I've been interested in sports statistics since I was a kid re-typing the weekly batting and pitching stats that were included in the Sunday sports sections. The numbers themselves weren't as important to me as the stories they told--even then, I wasn't as interested in whether a pitcher had an 3.47 ERA as much as how well that compared to other pitchers. For as long as I can remember, the CONTEXT of the numbers was much more important than the number itself.
Around 2000, four events occurred that each played a role in my love of sports stats:
1. While taking a basic statistics course for my MBA one of the problems in the multiple linear regression section had us determine the prime determinants of wins using data from the 1990 season. To combine baseball stats with the processing power of a computer vs. the absolute tedium of fitting a regression line manually was as close to an epiphany as I'd ever had.
2. Bill James published his updated Historical Baseball Abstract in 2001, and in it he ranked the best players in baseball history at each position from 1 to 100 (with bios) and then 101-125 (just a list). My interest was piqued to see who DIDN'T make the list and if I thought they DID belong in the top 100, and if I could replicate it.
3. 670 The Score in Chicago switched frequencies so that I could hear them in eastern Iowa. At the time, I was a pharmaceutical sales rep for GlaxoSmithKline and spent up to 5-6 hours a day in a car, so good radio content was always appreciated during the hours Rush Limbaugh wasn't on.
4. I can't state how I became aware of it, but when I first saw baseball-reference.com, I was hooked.
I started creating a database of baseball data so I could make meaningful comparisons. At first, I was manually entering data from Total Baseball editions, but as I learned advanced techniques, I was able to amass data quicker. By 2005, I had created my first complete database of baseball data from 1871-2004--all of the approximately 17,000 players who had played, the 1,000+ managers. I included trades, salaries, the best metrics available at that time (Total Baseball's Total Player Index) and was at last able to start making some comparisons.
I collect data the way some people hoard trash or old magazines, so my data sets have increased.
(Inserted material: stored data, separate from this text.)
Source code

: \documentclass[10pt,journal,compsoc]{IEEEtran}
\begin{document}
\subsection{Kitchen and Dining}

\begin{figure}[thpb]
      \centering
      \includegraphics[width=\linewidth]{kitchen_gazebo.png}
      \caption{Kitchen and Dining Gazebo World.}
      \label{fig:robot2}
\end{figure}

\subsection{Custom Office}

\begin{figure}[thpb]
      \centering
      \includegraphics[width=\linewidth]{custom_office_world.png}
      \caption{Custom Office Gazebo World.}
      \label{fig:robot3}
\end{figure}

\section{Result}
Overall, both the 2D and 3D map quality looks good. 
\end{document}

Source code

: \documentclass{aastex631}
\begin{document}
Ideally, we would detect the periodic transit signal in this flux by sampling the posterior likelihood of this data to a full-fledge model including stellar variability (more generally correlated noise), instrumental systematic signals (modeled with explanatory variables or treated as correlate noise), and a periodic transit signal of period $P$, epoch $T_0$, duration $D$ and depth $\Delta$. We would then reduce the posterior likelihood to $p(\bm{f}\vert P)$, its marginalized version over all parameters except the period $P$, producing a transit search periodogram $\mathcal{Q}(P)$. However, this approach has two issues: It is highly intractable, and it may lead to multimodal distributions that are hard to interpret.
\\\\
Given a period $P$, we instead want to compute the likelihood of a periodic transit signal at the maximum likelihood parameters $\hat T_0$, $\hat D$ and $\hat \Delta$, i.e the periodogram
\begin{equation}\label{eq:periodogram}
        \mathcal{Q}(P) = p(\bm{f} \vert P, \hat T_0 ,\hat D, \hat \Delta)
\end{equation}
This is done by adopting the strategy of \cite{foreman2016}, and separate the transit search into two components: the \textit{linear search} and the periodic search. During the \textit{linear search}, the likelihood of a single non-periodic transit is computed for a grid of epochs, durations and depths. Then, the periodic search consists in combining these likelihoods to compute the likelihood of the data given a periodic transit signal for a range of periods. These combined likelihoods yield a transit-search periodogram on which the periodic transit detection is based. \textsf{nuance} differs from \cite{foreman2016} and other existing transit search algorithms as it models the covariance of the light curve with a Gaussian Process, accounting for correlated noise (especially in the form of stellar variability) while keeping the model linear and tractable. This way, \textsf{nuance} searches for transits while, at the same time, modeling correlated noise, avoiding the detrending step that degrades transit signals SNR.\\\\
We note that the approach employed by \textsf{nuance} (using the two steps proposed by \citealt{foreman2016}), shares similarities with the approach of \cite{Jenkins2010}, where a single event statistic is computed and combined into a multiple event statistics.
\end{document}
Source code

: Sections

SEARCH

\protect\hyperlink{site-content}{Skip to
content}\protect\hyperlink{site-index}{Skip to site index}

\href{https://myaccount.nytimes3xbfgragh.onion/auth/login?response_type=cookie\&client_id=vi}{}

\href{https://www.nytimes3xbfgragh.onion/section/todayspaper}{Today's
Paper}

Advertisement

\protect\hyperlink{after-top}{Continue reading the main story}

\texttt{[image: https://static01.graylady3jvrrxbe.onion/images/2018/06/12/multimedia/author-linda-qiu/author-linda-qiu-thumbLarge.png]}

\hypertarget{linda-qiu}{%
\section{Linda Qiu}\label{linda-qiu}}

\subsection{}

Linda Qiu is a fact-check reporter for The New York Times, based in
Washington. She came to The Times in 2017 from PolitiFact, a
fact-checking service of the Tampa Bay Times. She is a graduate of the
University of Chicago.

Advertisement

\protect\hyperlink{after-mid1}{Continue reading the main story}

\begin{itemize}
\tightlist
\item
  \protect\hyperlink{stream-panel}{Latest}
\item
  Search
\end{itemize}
Most of these databases wouldn't have been possible prior to the release of Microsoft Excel 2007, which allowed for spreadsheets that could include over 1,000,000 lines vs. the old limit of around 56,000. For example, to get every every player's hitting stat into a spreadsheet requires about 87,000 lines (for example, Hank Aaron played 23 seasons, requiring 23 lines to account for his seasons), so in the old days, that would require 2 spreadsheets (or two tabs in one spreadsheet, which is effectively just as useless), adding complexity in making comparisons. Right now, I'm working on play-by-play data to investigate any number of questions, and I've honed my techniques to where I can get a full slate of baseball games done in an hour.
My intentions remain the same--numbers are just numbers, I'm much more interested in what the numbers can tell us. For example, Babe Ruth's 1920 season when he hit 54 HRs was amazing not only because he hit that number, but because:
1. No one had EVER hit that many homers in a season
2. No one had EVER hit EVEN REMOTELY CLOSE to that many homers in a season (the previous best had been 29 by Ruth in 1919 and 27 by Ned Williamson in 1884)
3. No one else hit EVEN REMOTELY CLOSE to that many homers in 1920 (#2 in the majors was George Sisler of the St. Louis Browns--with 19)
I will use numbers like WAR (Wins over Replacement Player), FIP (Fielding-Independent Pitching) and other stats that may not be immediately recognizable, but never let the numbers get in the way of the story, or even worse, replace the story. All people like me are doing is providing context--HOW MUCH BETTER was this player (quick example--Mariano Rivera has a career WAR of around 66, and the next-best relief pitcher is Rich Gossage, with a WAR around 33--Rivera's metric in that case is TWO TIMES BETTER than that of the second person, which is HUGE).
I'm always ready and willing to answer questions or expand on methods. Never forget my bottom line hope--to explain. Very rarely will I state my opinion--I find my opinions boring, and I assume others will as well. There is no shortage of outlets available for people to tell you what they think, but I'm more interested in laying out a case and supporting it with relevant data. Whether I'm successful in that regard is up to you to decide.